TASK INSTRUCTIONS:
Among the entries below, find the lines with the word "label" and return them.

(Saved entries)
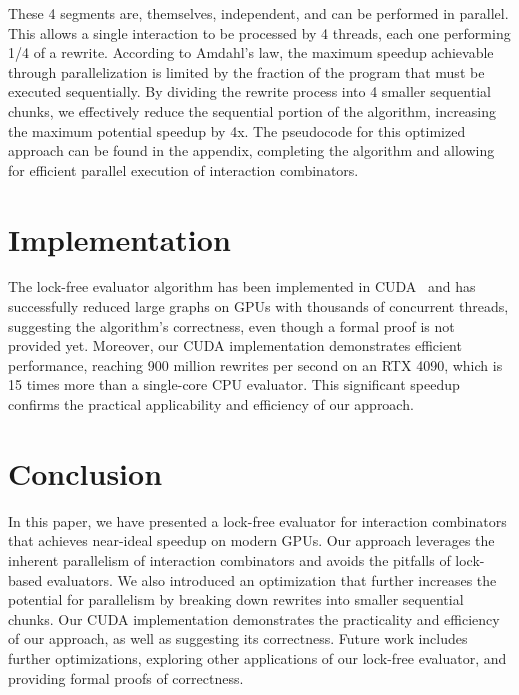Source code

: \documentclass{article}
\begin{document}
These 4 segments are, themselves, independent, and can be performed in parallel. This allows a single interaction to be processed by 4 threads, each one performing 1/4 of a rewrite. According to Amdahl's law, the maximum speedup achievable through parallelization is limited by the fraction of the program that must be executed sequentially. By dividing the rewrite process into 4 smaller sequential chunks, we effectively reduce the sequential portion of the algorithm, increasing the maximum potential speedup by 4x. The pseudocode for this optimized approach can be found in the appendix, completing the algorithm and allowing for efficient parallel execution of interaction combinators.

\section{Implementation}\label{s:implementation}

The lock-free evaluator algorithm has been implemented in CUDA~\cite{taelin2022lock} and has successfully reduced large graphs on GPUs with thousands of concurrent threads, suggesting the algorithm's correctness, even though a formal proof is not provided yet. Moreover, our CUDA implementation demonstrates efficient performance, reaching 900 million rewrites per second on an RTX 4090, which is 15 times more than a single-core CPU evaluator. This significant speedup confirms the practical applicability and efficiency of our approach.

\section{Conclusion}\label{s:conclusion}

In this paper, we have presented a lock-free evaluator for interaction combinators that achieves near-ideal speedup on modern GPUs. Our approach leverages the inherent parallelism of interaction combinators and avoids the pitfalls of lock-based evaluators. We also introduced an optimization that further increases the potential for parallelism by breaking down rewrites into smaller sequential chunks. Our CUDA implementation demonstrates the practicality and efficiency of our approach, as well as suggesting its correctness. Future work includes further optimizations, exploring other applications of our lock-free evaluator, and providing formal proofs of correctness.
\end{document}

RESPONSE TO THIS EXERCISE:
\section{Implementation}\label{s:implementation}
\section{Conclusion}\label{s:conclusion}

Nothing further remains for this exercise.